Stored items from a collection
====

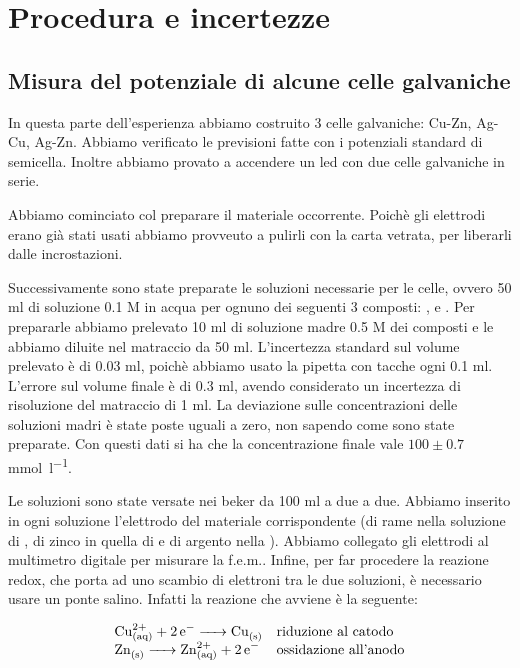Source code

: \section*{Procedura e incertezze}

\subsection*{Misura del potenziale di alcune celle galvaniche}

In questa parte dell'esperienza abbiamo costruito 3 celle galvaniche: Cu-Zn, Ag-Cu, Ag-Zn. Abbiamo verificato
le previsioni fatte con i potenziali standard di semicella. Inoltre abbiamo provato a accendere un led con
due celle galvaniche in serie.

Abbiamo cominciato col preparare il materiale occorrente. Poichè gli elettrodi erano già stati usati abbiamo
provveuto a pulirli con la carta vetrata, per liberarli dalle incrostazioni.

Successivamente sono state preparate le soluzioni necessarie per le celle, ovvero 50 ml di soluzione 0.1 M
in acqua per ognuno dei seguenti 3 composti: ,  e . Per prepararle abbiamo
prelevato 10 ml di soluzione madre 0.5 M dei composti e le abbiamo diluite nel matraccio da 50 ml.
L'incertezza standard sul volume prelevato è di 0.03 ml, poichè abbiamo usato la pipetta con tacche ogni 0.1 ml.
L'errore sul volume finale è di 0.3 ml, avendo considerato un incertezza di risoluzione del matraccio
di 1 ml. La deviazione sulle concentrazioni delle soluzioni madri è state poste uguali a zero, non sapendo come sono
state preparate. Con questi dati si ha che la concentrazione finale vale $100 \pm 0.7$ \si{\milli\mol\per\litre}.

Le soluzioni sono state versate nei beker da 100 ml a due a due. Abbiamo inserito in ogni soluzione l'elettrodo
del materiale corrispondente (di rame nella soluzione di , di zinco in quella di  e di
argento nella ). Abbiamo collegato gli elettrodi al multimetro digitale per misurare la f.e.m..
Infine, per far procedere la reazione redox, che porta ad uno scambio di elettroni tra le due soluzioni,
è necessario usare un ponte salino. Infatti la reazione che avviene è la seguente:

\begin{equation}
    \begin{array}{l l}
        \ce{Cu^{2+}_{(aq)} + 2e- -> Cu_{(s)}} & \text{riduzione al catodo} \\
        \ce{Zn_{(s)} -> Zn^{2+}_{(aq)} + 2e-} & \text{ossidazione all'anodo} \\
    \end{array}
\end{equation}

====

## What to do:
Out of the entries above, write out only the lines between the line holding "L'errore sul volume" and the line holding "del materiale corrispondente", inclusive, each exactly as given.

## Final answer:
L'errore sul volume finale è di 0.3 ml, avendo considerato un incertezza di risoluzione del matraccio
di 1 ml. La deviazione sulle concentrazioni delle soluzioni madri è state poste uguali a zero, non sapendo come sono
state preparate. Con questi dati si ha che la concentrazione finale vale $100 \pm 0.7$ \si{\milli\mol\per\litre}.

Le soluzioni sono state versate nei beker da 100 ml a due a due. Abbiamo inserito in ogni soluzione l'elettrodo
del materiale corrispondente (di rame nella soluzione di , di zinco in quella di  e di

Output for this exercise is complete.